Audio By Carbonatix
So she is not done. Just when many thought the gavel had spoken, Gertrude Araba Esaaba Sackey Torkornoo has reappeared, not in robes, but in petitions. Abuja one day, Accra the next. ECOWAS for sympathy, the High Court for salvation. The stage has shifted, but the play continues.
The ink is hardly dry on her warrant of removal, yet Gertrude has reappeared in the High Court, not as a judge, but as an applicant. Her prayer? That the President’s hand was too heavy, his warrant too hasty, his power too thin without Article 146 as a cloak. In plain terms, she wants Accra to quash what Accra has written.
What does this mean? That substance is not her shield, only procedure. That a committee which sifted through ten thousand pages and dozens of witnesses may be set aside because a deadline or jurisdiction line was misplaced. Law as loophole, not as truth.
It is finished, they said. But in Ghana, even “finished” has an appeal. The law is the law, but sometimes the law is also the loophole.
Her move is constitutionally permitted. Every citizen has the right to contest executive action in the courts. Yet this spectacle has the air of a theatre. The very Constitution that removed her is now being summoned to rescue her. The tool of removal becomes the instrument of revival.

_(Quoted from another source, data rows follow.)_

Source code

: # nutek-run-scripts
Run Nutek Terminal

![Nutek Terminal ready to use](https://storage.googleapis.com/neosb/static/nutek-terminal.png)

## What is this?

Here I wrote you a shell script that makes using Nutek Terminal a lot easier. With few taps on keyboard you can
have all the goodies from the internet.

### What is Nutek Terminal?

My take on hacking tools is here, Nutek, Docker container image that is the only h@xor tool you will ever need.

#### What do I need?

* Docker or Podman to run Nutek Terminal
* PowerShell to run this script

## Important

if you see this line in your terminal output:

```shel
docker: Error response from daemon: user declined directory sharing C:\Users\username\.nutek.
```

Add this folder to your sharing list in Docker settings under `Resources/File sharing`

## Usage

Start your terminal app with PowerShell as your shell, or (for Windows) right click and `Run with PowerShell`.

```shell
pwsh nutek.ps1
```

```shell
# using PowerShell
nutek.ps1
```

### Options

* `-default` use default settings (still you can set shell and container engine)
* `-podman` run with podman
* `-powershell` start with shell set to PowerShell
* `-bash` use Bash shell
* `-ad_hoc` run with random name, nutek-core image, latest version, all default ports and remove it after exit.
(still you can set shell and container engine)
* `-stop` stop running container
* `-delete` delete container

People will ask: Is this bid for annulment credible, or just another chapter in a drama already judged? It depends on what the court finds. If the High Court digs deep, forcing full exposure of the evidence, the witnesses, the report, then perhaps this suit is a last bastion of constitutional integrity.

But if it collapses on technicality, if it clings to deadlines instead of substance, then it risks confirming what many already whisper: that even our highest judge has chosen the loophole over the law.
The ECOWAS Court may still hand down a word, but sovereignty is not a franchise. Abuja cannot overturn Accra. The gavel remains here. Which is why this High Court filing carries far greater weight. It is Ghana judging Ghana.
The contradiction is glaring. A Chief Justice who presided over delays, selective urgency, and controversial rulings now argues that procedure must prevail above all. A woman who once held the gavel now pleads before it.
“The pestle has been pounded. The landlord is the tenant. The judge is judged.”
So is this justice, or law dressed up as theatre? That is the question. What is certain is this: the Republic itself is now on trial. And whether this ends as credibility or cronyism, loophole or law, will echo long after the court adjourns.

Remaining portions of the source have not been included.